Users Urged to Patch SAP Adaptive Server Enterprise Software

Researchers at Trustwave have found several vulnerabilities in SAP Adaptive Server Enterprise 16.0 database software. Two of the vulnerabilities are rated critical; they could be exploited to remotely execute code and manipulate system data. The were addressed in SAP's May update; users who have not patched their systems are advised to apply the patches as soon as possible.
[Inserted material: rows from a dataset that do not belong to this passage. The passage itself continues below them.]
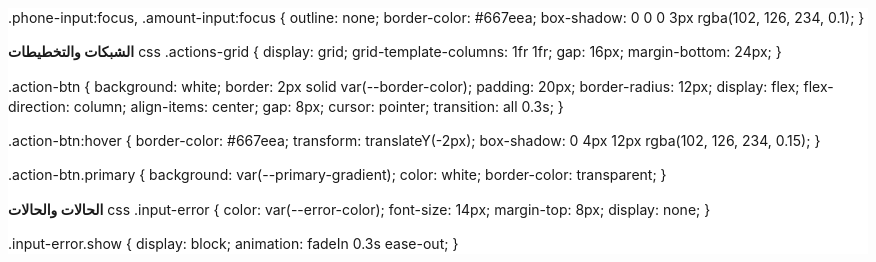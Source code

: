 .phone-input:focus, .amount-input:focus {
    outline: none;
    border-color: #667eea;
    box-shadow: 0 0 0 3px rgba(102, 126, 234, 0.1);
}


**الشبكات والتخطيطات**
css
.actions-grid {
    display: grid;
    grid-template-columns: 1fr 1fr;
    gap: 16px;
    margin-bottom: 24px;
}

.action-btn {
    background: white;
    border: 2px solid var(--border-color);
    padding: 20px;
    border-radius: 12px;
    display: flex;
    flex-direction: column;
    align-items: center;
    gap: 8px;
    cursor: pointer;
    transition: all 0.3s;
}

.action-btn:hover {
    border-color: #667eea;
    transform: translateY(-2px);
    box-shadow: 0 4px 12px rgba(102, 126, 234, 0.15);
}

.action-btn.primary {
    background: var(--primary-gradient);
    color: white;
    border-color: transparent;
}


**الحالات والحالات**
css
.input-error {
    color: var(--error-color);
    font-size: 14px;
    margin-top: 8px;
    display: none;
}

.input-error.show {
    display: block;
    animation: fadeIn 0.3s ease-out;
}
Mozilla Updates Firefox to Version 77, then to 77.0.1

On Tuesday, June 2, Mozilla released Firefox 77, which includes fixes for eight security issues. Five of the vulnerabilities are designated high impact; of those, three could be exploited to allow remote code execution. On Wednesday, June 3, Mozilla updated Firefox to version 77.0.1 in which it "disabled automatic selection of DNS over HTTPS providers during a test to enable wider deployment in a more controlled way."

Editor's Note

DNS over HTTPS remains a hot topic. The original DNS protocol was designed to be very low latency and require minimum resources. No surprise that servers are having a hard time keeping up with requests once TLS and HTTP overhead is added.

Johannes Ullrich

One of the concerns is not overloading the DNS over HTTPS (DOH) providers. DOH can be enabled and provider selected in the Firefox preferences under network settings. For enterprises, the current version of ESR is 68.9.0 also released June 2.